Background: a "cozy" isekai with a pitch-black foundation
The world of Yurgenschmidt is built on a hard division that has no equivalent on Earth: people are born either with a "mana organ" or without one, and that single fact fixes the entire social hierarchy. Nobles wield mana that quite literally sustains the harvest and the strength of the nation, while commoners — and the temple that channels that mana — sit far below them. It's a setting where, as the fans note, importing our modern ideas of equality or human rights simply doesn't map onto the rules of the world. Against that backdrop, the warmth of Myne's family and her bond with Lutz reads less like standard isekai comfort and more like small islands of humanity inside a genuinely unforgiving system — which is precisely why Japanese viewers find the show so compelling to argue about.
Japanese Fan Reactions (18)
The ethics of this world are brutally harsh, and I love it precisely for that. Human trafficking and bribery aren't even crimes under its legal system — and paradoxically, that's exactly what makes you feel how precious human rights really are.
Even the modern United States had slavery, so human trafficking by itself isn't all that shocking. But the darkness of Bookworm runs much deeper than that.
Honestly, the absolute rule of the nobility and the constant tearing-apart of families are just over-the-top setups piled on to keep the story moving — the social worldbuilding doesn't really hold together.
Earth and the world of Yurgenschmidt are fundamentally different at their very core. We humans are all the same Homo sapiens, with only minor differences between us. But in that world there are 'those born with a mana organ' and 'those without.' No matter how far Yurgenschmidt advances, true equality will never be possible there. Trying to apply our modern history to it simply doesn't work.
Filling the temple with mana ties into the harvest, and the harvest ties into the strength of the nation. The nobles really ought to show the temple far more respect.
The thing about Myne is that her mental age is still that of a small child, with only her past-life memories layered on top of it — which makes her deeply unbalanced as a person.
For all the clinging she does, Myne doesn't have the slightest desire to be with Lutz or to marry him — even though her inner self is supposed to be a woman in her early twenties.
I figure it's because her spirit is ruled by her child's body. But even if her mental age were 'past life plus current,' wouldn't that put Lutz off the table? The adults would be her actual romantic candidates.
Why is it that Lutz, and only Lutz, gets a free pass to be doted on?
Because on the commoner side, Lutz is the only one who knows about her reincarnation.
He's the childhood friend who knew her back in her commoner days — practically family, yet technically filed under 'not family' thanks to a loophole in the contract magic. So she lavishes him with all the affection she'd otherwise give her family too.
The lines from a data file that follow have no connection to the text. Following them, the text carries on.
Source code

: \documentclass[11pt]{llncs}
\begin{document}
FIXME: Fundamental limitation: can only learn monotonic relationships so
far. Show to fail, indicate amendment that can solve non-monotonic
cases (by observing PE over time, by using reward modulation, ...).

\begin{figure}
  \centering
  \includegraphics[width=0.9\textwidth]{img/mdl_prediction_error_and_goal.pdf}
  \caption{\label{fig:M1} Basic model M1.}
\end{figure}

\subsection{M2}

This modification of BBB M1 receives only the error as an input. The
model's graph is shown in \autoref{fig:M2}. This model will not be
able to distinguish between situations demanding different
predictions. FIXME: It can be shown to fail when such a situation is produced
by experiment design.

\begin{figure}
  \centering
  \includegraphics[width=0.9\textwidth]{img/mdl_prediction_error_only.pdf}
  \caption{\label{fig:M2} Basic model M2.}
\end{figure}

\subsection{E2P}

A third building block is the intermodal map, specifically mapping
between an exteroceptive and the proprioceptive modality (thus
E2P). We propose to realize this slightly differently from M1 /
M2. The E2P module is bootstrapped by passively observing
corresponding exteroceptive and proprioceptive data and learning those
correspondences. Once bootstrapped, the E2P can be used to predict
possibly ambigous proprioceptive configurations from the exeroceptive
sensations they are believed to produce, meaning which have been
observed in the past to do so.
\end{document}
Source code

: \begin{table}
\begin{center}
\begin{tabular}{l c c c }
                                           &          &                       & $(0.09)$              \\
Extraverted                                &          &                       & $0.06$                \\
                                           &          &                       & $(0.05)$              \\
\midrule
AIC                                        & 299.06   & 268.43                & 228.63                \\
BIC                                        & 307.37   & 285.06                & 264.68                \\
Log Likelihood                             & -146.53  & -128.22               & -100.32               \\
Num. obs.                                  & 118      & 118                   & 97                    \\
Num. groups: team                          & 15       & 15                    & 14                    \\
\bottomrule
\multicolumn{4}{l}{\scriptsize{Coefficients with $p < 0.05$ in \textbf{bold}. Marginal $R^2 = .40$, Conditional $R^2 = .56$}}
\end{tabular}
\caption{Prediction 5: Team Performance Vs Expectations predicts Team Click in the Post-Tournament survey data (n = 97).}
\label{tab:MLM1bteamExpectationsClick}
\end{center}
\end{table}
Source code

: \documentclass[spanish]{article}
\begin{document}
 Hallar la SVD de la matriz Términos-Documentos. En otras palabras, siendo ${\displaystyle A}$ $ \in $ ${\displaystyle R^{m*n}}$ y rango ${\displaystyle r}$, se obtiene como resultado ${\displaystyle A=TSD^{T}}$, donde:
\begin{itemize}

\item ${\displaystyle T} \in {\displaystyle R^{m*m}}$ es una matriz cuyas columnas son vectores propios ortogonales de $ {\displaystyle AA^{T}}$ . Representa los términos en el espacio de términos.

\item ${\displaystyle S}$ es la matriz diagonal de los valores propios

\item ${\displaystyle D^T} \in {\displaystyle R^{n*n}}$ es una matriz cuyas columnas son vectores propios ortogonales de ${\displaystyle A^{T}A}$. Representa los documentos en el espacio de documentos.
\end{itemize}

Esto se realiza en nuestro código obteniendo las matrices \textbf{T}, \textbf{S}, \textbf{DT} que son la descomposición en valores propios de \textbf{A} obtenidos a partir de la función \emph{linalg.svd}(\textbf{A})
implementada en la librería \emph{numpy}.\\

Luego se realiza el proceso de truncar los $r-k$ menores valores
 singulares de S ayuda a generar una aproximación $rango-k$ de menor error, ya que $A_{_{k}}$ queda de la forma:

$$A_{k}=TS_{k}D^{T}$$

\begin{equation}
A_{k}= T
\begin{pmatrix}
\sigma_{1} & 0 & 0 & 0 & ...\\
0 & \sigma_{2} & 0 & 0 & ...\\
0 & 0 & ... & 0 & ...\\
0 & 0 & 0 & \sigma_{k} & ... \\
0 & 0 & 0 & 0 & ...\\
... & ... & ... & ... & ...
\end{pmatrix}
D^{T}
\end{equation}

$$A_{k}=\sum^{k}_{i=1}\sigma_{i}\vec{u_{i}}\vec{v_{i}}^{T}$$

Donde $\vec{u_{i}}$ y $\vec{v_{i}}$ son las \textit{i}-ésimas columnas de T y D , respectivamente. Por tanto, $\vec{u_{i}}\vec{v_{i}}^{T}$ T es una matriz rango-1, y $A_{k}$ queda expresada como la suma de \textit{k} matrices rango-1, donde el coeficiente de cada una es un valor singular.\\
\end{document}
Lutz is treated as good as family. On top of that, he's a recipient of the blessing of the supreme god and the five great gods. Family, comrade, fellow believer — it's all mixed together in his case. Benno and Mark are recipients too, and Ferdinand sneakily is as well. The interpretations and theories about that blessing are genuinely fascinating.
Man, the High Priest's smile was downright sinister. Compare that to how gently Lutz smiles at her — they're clearly drawing a deliberate contrast.
I read the original novel for this episode — there's actually a side story about a minor character inserted while she's still agonizing over her decision, so it doesn't get resolved nearly as quickly. The anime wraps it up neatly across the first and second halves.
Also, both times she cries 'Lutz~!' and throws herself at him, it's almost the exact same cut, so for a second I thought the video had rewound. Myne stays standing the whole conversation — I kept thinking she should just sit down, but then she wouldn't be able to cling to Lutz, would she.
In the current Season 4 that almost never happens — she's still a minor, so she only works inside the safety of the castle, which makes big 'action' moments hard to come by.
They eat better food than a shogun or a feudal lord of the Edo period, they've got heating and air conditioning, and trains and cars to get around. What a great era we live in — even if civilization might end up declining after all this.
And yet — it's not quite that simple either. I won't write it out here since it doesn't actually concern Myne... but there's far more to that 'permanent inequality' than meets the eye.